Many AI tools create worklists that aren’t tied to ordering or scheduling, often leading to a “diagnostic alert trap.” How can organizations integrate these outputs into existing EHR workflows to prevent backlogs, and what role-based controls are necessary to maintain clinician trust in the automated data?
A worklist by itself is not a follow-up program; it’s often just a backlog in disguise. To avoid the “diagnostic alert trap,” AI outputs must be integrated directly into existing EHR workflows so that an alert can immediately trigger an order or a scheduling task without leaving the system. Governance plays a huge role here—it’s not just about paperwork, it’s about safety and trust. We need role-based controls that dictate who sees an AI output and how it is labeled, ensuring clinicians don’t feel the need to double-check every automated flag.
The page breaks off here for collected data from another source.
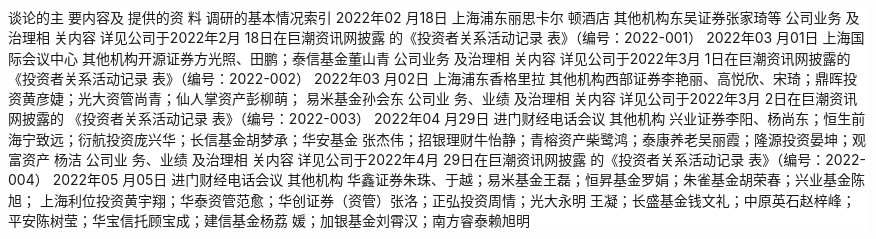 谈论的主
要内容及
提供的资
料
调研的基本情况索引
2022年02
月18日
上海浦东丽思卡尔
顿酒店
其他机构东吴证券张家琦等
公司业务
及治理相
关内容
详见公司于2022年2月
18日在巨潮资讯网披露
的《投资者关系活动记录
表》（编号：2022-001）
2022年03
月01日
上海国际会议中心
其他机构开源证券方光照、田鹏；泰信基金董山青
公司业务
及治理相
关内容
详见公司于2022年3月
1日在巨潮资讯网披露的
《投资者关系活动记录
表》（编号：2022-002）
2022年03
月02日
上海浦东香格里拉
其他机构西部证券李艳丽、高悦欣、宋琦；鼎晖投资黄彦婕；光大资管尚青；仙人掌资产彭柳萌；
易米基金孙会东
公司业
务、业绩
及治理相
关内容
详见公司于2022年3月
2日在巨潮资讯网披露的
《投资者关系活动记录
表》（编号：2022-003）
2022年04
月29日
进门财经电话会议
其他机构
兴业证券李阳、杨尚东；恒生前海宁致远；衍航投资庞兴华；长信基金胡梦承；华安基金
张杰伟；招银理财牛怡静；青榕资产柴鹭鸿；泰康养老吴丽霞；隆源投资晏坤；观富资产
杨洁
公司业
务、业绩
及治理相
关内容
详见公司于2022年4月
29日在巨潮资讯网披露
的《投资者关系活动记录
表》（编号：2022-004）
2022年05
月05日
进门财经电话会议
其他机构
华鑫证券朱珠、于越；易米基金王磊；恒昇基金罗娟；朱雀基金胡荣春；兴业基金陈旭；
上海利位投资黄宇翔；华泰资管范愈；华创证券（资管）张洛；正弘投资周情；光大永明
王凝；长盛基金钱文礼；中原英石赵梓峰；平安陈树莹；华宝信托顾宝成；建信基金杨荔
媛；加银基金刘霄汉；南方睿泰赖旭明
When the right information is presented to the right person in the right context, we eliminate the manual review steps that current “point solutions” often require.
True orchestration reserves clinician time for expertise while automating logistical friction. How should a system distinguish between a moment requiring human empathy and a routine scheduling task, and what does a successful “system of record” for follow-up look like in a high-volume radiology department?
Orchestration is about the deliberate allocation of human resources, recognizing that clinician time is the scarcest currency in healthcare. A successful system automates the logistical “noise”—like routine scheduling outreach—which most patients actually prefer to be clear and timely. However, it must be intelligent enough to hand the reins to a human when a finding is concerning or frightening, as that is when a patient needs empathy and expert explanation. In a high-volume department, a “system of record” looks like a digital layer that tracks every actionable finding from the moment it is flagged until the follow-up exam is completed or a documented resolution is reached.
Closing the loop on actionable findings requires a defined end state, such as a completed exam or a documented resolution. How can leadership transition from simple AI pilots to a model of measurable reliability, and what specific metrics indicate that a follow-up program is actually working?
Leadership must stop focusing on the “find” and start operationalizing the “finish” by defining a clear closure event for every recommendation. We move from pilot to reliability by assigning ownership across the handoffs—between radiology, ordering clinicians, and patient outreach teams. Key metrics include the percentage of follow-up completion, the time elapsed from recommendation to exam, and the number of overdue exceptions surfaced early. When a system provides an auditable record of every completed referral or documented clinical resolution, you know the program is working because you’ve moved from “detecting” a problem to “resolving” it for the patient.
What is your forecast for the future of AI-driven radiology follow-up?
I believe the next wave of value in radiology will shift entirely away from standalone detection models and toward closed-loop orchestration systems. We will see a future where an actionable finding automatically initiates a clinical pathway that tracks itself to completion, ensuring no patient falls through the cracks regardless of imaging volume. Success will no longer be measured by how many nodules an AI can find, but by how many of those findings resulted in timely, completed care. The organizations that thrive will be those that treat AI as a tool for operationalizing the finish line, turning vast amounts of data into a coordinated, reliable journey for every patient.